▶ [INFORMATION]:
=== Section Start ===
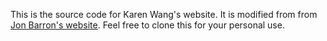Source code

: This is the source code for Karen Wang's website. It is modified from                  from <a href="https://github.com/jonbarron/jonbarron_website" target="_blank">Jon Barron's website</a>. Feel free to clone this for your personal use.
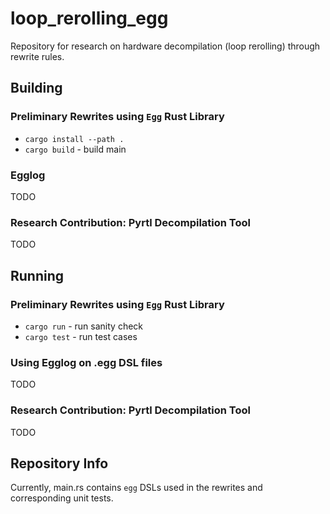 # loop_rerolling_egg
Repository for research on hardware decompilation (loop rerolling) through rewrite rules.

## Building
### Preliminary Rewrites using `Egg` Rust Library
* `cargo install --path .`
* `cargo build` - build main

### Egglog
TODO

### Research Contribution: Pyrtl Decompilation Tool
TODO

## Running
### Preliminary Rewrites using `Egg` Rust Library
* `cargo run` - run sanity check
* `cargo test` - run test cases

### Using Egglog on .egg DSL files
TODO

### Research Contribution: Pyrtl Decompilation Tool
TODO

## Repository Info
Currently, main.rs contains `egg` DSLs used in the rewrites and corresponding unit tests.
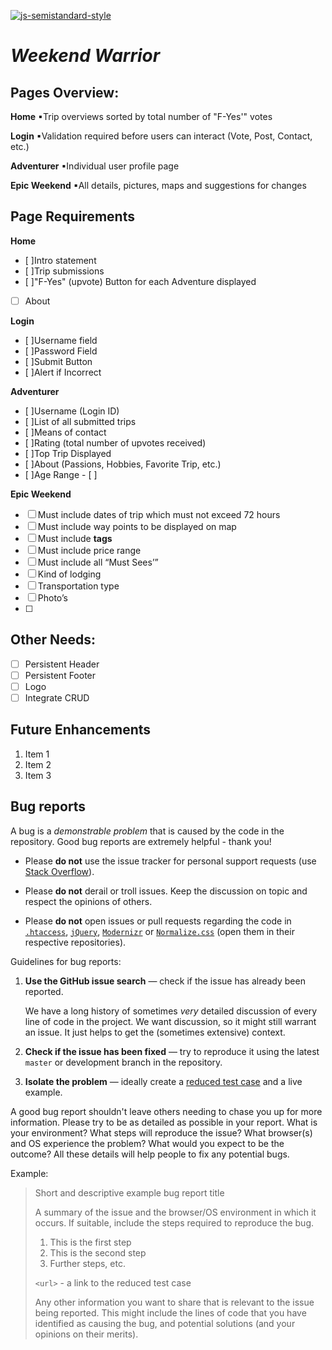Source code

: [![js-semistandard-style](https://img.shields.io/badge/code%20style-semistandard-brightgreen.svg?style=flat-square)](https://github.com/standard/semistandard)

# _Weekend Warrior_

## Pages Overview:

**Home**
▪Trip overviews sorted by total number of "F-Yes'" votes

**Login**
▪Validation required before users can interact (Vote, Post, Contact, etc.)

**Adventurer**
▪Individual user profile page

**Epic Weekend**
▪All details, pictures, maps and suggestions for changes

## Page Requirements

**Home**

- [ ]Intro statement
- [ ]Trip submissions
- [ ]"F-Yes" (upvote) Button for each Adventure displayed
- [ ] About

**Login**

- [ ]Username field
- [ ]Password Field
- [ ]Submit Button
- [ ]Alert if Incorrect

**Adventurer**

- [ ]Username (Login ID)
- [ ]List of all submitted trips
- [ ]Means of contact
- [ ]Rating (total number of upvotes received)
- [ ]Top Trip Displayed
- [ ]About (Passions, Hobbies, Favorite Trip, etc.)
- [ ]Age Range - [ ]

**Epic Weekend**

- [ ] Must include dates of trip which must not exceed 72 hours
- [ ] Must include way points to be displayed on map
- [ ] Must include **tags**
- [ ] Must include price range
- [ ] Must include all “Must Sees’”
- [ ] Kind of lodging
- [ ] Transportation type
- [ ] Photo’s
- [ ]

## Other Needs:

- [ ] Persistent Header
- [ ] Persistent Footer
- [ ] Logo
- [ ] Integrate CRUD

## Future Enhancements

1. Item 1
2. Item 2
3. Item 3

## Bug reports

A bug is a _demonstrable problem_ that is caused by the code in the repository.
Good bug reports are extremely helpful - thank you!

- Please **do not** use the issue tracker for personal support requests (use
  [Stack Overflow](https://stackoverflow.com/questions/tagged/html5boilerplate)).

- Please **do not** derail or troll issues. Keep the discussion on topic and
  respect the opinions of others.

- Please **do not** open issues or pull requests regarding the code in
  [`.htaccess`](https://github.com/h5bp/server-configs-apache),
  [`jQuery`](https://github.com/jquery/jquery/),
  [`Modernizr`](https://github.com/Modernizr/Modernizr) or
  [`Normalize.css`](https://github.com/necolas/normalize.css) (open them in
  their respective repositories).

Guidelines for bug reports:

1. **Use the GitHub issue search** &mdash; check if the issue has already been
   reported.

   We have a long history of sometimes _very_ detailed discussion of every line of code
   in the project. We want discussion, so it might still warrant an issue. It
   just helps to get the (sometimes extensive) context.

2. **Check if the issue has been fixed** &mdash; try to reproduce it using the
   latest `master` or development branch in the repository.

3. **Isolate the problem** &mdash; ideally create a [reduced test
   case](https://css-tricks.com/reduced-test-cases/) and a live example.

A good bug report shouldn't leave others needing to chase you up for more
information. Please try to be as detailed as possible in your report. What is
your environment? What steps will reproduce the issue? What browser(s) and OS
experience the problem? What would you expect to be the outcome? All these
details will help people to fix any potential bugs.

Example:

> Short and descriptive example bug report title
>
> A summary of the issue and the browser/OS environment in which it occurs. If
> suitable, include the steps required to reproduce the bug.
>
> 1. This is the first step
> 2. This is the second step
> 3. Further steps, etc.
>
> `<url>` - a link to the reduced test case
>
> Any other information you want to share that is relevant to the issue being
> reported. This might include the lines of code that you have identified as
> causing the bug, and potential solutions (and your opinions on their
> merits).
=== Section End ===
Using the records given above, list every line that includes the word "have".

   We have a long history of sometimes _very_ detailed discussion of every line of code
> reported. This might include the lines of code that you have identified as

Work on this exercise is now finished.